───── TASK INPUT
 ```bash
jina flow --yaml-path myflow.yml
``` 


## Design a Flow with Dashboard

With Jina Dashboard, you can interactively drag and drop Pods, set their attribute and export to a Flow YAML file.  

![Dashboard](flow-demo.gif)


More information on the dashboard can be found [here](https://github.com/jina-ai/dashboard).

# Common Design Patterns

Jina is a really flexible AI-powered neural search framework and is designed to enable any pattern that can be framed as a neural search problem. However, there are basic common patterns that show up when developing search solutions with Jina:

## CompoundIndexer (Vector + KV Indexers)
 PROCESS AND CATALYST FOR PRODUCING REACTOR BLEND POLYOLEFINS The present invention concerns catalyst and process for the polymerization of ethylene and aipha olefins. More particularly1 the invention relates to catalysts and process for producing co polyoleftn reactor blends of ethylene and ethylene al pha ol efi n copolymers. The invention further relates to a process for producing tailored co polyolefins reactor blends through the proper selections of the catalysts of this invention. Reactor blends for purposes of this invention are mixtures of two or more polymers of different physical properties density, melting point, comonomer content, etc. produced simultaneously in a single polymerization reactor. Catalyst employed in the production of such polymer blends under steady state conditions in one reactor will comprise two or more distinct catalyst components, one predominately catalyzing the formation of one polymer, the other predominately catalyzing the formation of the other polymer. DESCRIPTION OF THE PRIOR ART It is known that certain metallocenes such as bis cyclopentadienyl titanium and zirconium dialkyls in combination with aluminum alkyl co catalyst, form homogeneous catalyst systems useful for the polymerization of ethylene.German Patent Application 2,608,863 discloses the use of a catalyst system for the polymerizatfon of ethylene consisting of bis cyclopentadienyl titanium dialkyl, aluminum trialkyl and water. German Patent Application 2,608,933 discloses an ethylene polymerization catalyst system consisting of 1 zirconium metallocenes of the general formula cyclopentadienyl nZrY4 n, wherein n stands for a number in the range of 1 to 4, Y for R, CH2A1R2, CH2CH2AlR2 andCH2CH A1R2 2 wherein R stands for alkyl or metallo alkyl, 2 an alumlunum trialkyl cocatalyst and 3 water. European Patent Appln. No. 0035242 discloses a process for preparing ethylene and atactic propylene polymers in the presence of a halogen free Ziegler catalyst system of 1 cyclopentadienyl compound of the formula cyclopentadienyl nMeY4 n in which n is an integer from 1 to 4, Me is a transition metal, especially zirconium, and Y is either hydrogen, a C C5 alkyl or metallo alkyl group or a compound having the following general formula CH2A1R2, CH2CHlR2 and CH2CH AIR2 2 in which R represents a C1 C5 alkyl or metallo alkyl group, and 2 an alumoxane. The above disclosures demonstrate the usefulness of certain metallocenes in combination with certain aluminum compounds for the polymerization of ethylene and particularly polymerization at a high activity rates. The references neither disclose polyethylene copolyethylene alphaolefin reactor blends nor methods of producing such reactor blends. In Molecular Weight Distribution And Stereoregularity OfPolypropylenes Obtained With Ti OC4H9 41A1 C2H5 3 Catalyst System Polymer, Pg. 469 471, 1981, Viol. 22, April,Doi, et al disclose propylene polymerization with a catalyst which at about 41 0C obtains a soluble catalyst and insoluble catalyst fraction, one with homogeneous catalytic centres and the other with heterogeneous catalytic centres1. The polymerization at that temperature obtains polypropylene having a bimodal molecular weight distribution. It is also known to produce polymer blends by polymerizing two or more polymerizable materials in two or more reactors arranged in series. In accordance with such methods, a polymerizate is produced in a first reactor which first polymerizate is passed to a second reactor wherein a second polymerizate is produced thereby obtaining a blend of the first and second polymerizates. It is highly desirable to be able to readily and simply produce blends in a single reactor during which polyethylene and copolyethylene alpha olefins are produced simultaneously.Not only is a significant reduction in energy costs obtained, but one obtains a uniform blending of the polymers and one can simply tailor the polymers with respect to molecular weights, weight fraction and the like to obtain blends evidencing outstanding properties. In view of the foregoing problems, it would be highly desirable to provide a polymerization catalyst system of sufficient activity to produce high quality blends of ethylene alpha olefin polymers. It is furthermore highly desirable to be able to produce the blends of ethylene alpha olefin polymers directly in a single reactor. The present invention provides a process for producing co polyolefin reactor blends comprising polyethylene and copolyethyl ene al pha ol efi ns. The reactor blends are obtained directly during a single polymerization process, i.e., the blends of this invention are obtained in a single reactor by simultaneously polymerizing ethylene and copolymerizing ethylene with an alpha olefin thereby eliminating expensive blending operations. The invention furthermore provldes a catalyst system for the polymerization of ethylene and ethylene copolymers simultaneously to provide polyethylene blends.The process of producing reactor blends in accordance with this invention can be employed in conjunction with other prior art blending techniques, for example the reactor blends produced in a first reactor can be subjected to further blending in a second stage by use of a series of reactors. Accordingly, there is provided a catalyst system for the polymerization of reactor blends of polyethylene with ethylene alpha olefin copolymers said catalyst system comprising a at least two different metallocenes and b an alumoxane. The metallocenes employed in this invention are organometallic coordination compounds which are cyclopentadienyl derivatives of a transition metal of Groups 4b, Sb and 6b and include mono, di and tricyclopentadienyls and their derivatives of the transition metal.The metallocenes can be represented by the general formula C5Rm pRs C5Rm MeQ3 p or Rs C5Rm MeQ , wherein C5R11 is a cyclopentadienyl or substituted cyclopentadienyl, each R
──────────
■ **TASK REQUIREMENTS**
Print only these lines, please. They run from the start of the entries above to the line containing "## CompoundIndexer (Vector + KV Indexers)", both ends included, and must match exactly.

■ **OUTPUT BELOW**
 ```bash
jina flow --yaml-path myflow.yml
``` 


## Design a Flow with Dashboard

With Jina Dashboard, you can interactively drag and drop Pods, set their attribute and export to a Flow YAML file.  

![Dashboard](flow-demo.gif)


More information on the dashboard can be found [here](https://github.com/jina-ai/dashboard).

# Common Design Patterns

Jina is a really flexible AI-powered neural search framework and is designed to enable any pattern that can be framed as a neural search problem. However, there are basic common patterns that show up when developing search solutions with Jina:

## CompoundIndexer (Vector + KV Indexers)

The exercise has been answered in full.